### Dataset entries
○ ○ ○

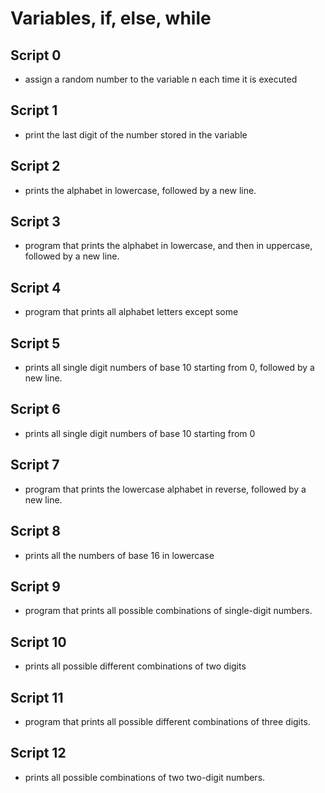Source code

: # Variables, if, else, while

## Script 0
- assign a random number to the variable n each time it is executed

## Script 1
- print the last digit of the number stored in the variable

## Script 2
- prints the alphabet in lowercase, followed by a new line.

## Script 3
- program that prints the alphabet in lowercase, and then in uppercase, followed by a new line.

## Script 4
- program that prints all alphabet letters except some

## Script 5
-  prints all single digit numbers of base 10 starting from 0, followed by a new line.

## Script 6
- prints all single digit numbers of base 10 starting from 0

## Script 7
- program that prints the lowercase alphabet in reverse, followed by a new line.

## Script 8
- prints all the numbers of base 16 in lowercase

## Script 9
-  program that prints all possible combinations of single-digit numbers.

## Script 10
- prints all possible different combinations of two digits

## Script 11
- program that prints all possible different combinations of three digits.

## Script 12
- prints all possible combinations of two two-digit numbers.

○ ○ ○

### Task description
Give an exact copy of the data, and omit any pictures it holds.

### Output for this exercise
Source code

: # Variables, if, else, while

## Script 0
- assign a random number to the variable n each time it is executed

## Script 1
- print the last digit of the number stored in the variable

## Script 2
- prints the alphabet in lowercase, followed by a new line.

## Script 3
- program that prints the alphabet in lowercase, and then in uppercase, followed by a new line.

## Script 4
- program that prints all alphabet letters except some

## Script 5
-  prints all single digit numbers of base 10 starting from 0, followed by a new line.

## Script 6
- prints all single digit numbers of base 10 starting from 0

## Script 7
- program that prints the lowercase alphabet in reverse, followed by a new line.

## Script 8
- prints all the numbers of base 16 in lowercase

## Script 9
-  program that prints all possible combinations of single-digit numbers.

## Script 10
- prints all possible different combinations of two digits

## Script 11
- program that prints all possible different combinations of three digits.

## Script 12
- prints all possible combinations of two two-digit numbers.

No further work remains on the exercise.